# Task prompt
Please transcribe exactly, and only, the lines of the data below between the line holding "modbase, pelf_hook_item hook_item)" and the line holding "if (PROT_ADDR(e_sym, PROT_READ", inclusive.

# Raw data
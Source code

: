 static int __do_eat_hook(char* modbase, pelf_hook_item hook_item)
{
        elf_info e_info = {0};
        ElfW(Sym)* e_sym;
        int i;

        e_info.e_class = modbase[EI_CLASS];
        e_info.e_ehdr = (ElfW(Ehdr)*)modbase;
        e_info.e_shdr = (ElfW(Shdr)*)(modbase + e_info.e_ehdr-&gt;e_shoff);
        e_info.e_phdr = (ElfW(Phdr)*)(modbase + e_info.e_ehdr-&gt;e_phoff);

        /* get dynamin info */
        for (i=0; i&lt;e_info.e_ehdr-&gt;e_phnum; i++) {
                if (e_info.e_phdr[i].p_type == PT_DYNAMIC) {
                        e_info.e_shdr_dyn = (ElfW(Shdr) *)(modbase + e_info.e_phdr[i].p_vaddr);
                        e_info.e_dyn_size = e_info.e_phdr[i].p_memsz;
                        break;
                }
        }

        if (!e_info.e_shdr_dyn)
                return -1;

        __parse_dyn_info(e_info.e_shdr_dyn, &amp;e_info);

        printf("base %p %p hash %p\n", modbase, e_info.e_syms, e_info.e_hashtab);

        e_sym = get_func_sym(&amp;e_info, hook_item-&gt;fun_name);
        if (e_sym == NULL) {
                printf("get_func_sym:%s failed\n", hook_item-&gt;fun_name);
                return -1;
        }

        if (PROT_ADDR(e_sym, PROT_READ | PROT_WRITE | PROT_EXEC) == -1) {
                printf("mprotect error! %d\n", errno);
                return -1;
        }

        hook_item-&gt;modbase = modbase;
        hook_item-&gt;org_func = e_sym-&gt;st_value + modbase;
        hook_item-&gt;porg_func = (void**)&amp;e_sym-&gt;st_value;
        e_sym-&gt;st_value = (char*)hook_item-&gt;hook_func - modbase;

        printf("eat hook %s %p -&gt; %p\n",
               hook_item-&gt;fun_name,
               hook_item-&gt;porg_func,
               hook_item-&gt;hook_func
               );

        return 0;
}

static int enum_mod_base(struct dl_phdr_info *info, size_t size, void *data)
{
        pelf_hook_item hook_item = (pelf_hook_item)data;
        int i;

# Result for this exercise
: static int __do_eat_hook(char* modbase, pelf_hook_item hook_item)
{
        elf_info e_info = {0};
        ElfW(Sym)* e_sym;
        int i;

        e_info.e_class = modbase[EI_CLASS];
        e_info.e_ehdr = (ElfW(Ehdr)*)modbase;
        e_info.e_shdr = (ElfW(Shdr)*)(modbase + e_info.e_ehdr-&gt;e_shoff);
        e_info.e_phdr = (ElfW(Phdr)*)(modbase + e_info.e_ehdr-&gt;e_phoff);

        /* get dynamin info */
        for (i=0; i&lt;e_info.e_ehdr-&gt;e_phnum; i++) {
                if (e_info.e_phdr[i].p_type == PT_DYNAMIC) {
                        e_info.e_shdr_dyn = (ElfW(Shdr) *)(modbase + e_info.e_phdr[i].p_vaddr);
                        e_info.e_dyn_size = e_info.e_phdr[i].p_memsz;
                        break;
                }
        }

        if (!e_info.e_shdr_dyn)
                return -1;

        __parse_dyn_info(e_info.e_shdr_dyn, &amp;e_info);

        printf("base %p %p hash %p\n", modbase, e_info.e_syms, e_info.e_hashtab);

        e_sym = get_func_sym(&amp;e_info, hook_item-&gt;fun_name);
        if (e_sym == NULL) {
                printf("get_func_sym:%s failed\n", hook_item-&gt;fun_name);
                return -1;
        }

        if (PROT_ADDR(e_sym, PROT_READ | PROT_WRITE | PROT_EXEC) == -1) {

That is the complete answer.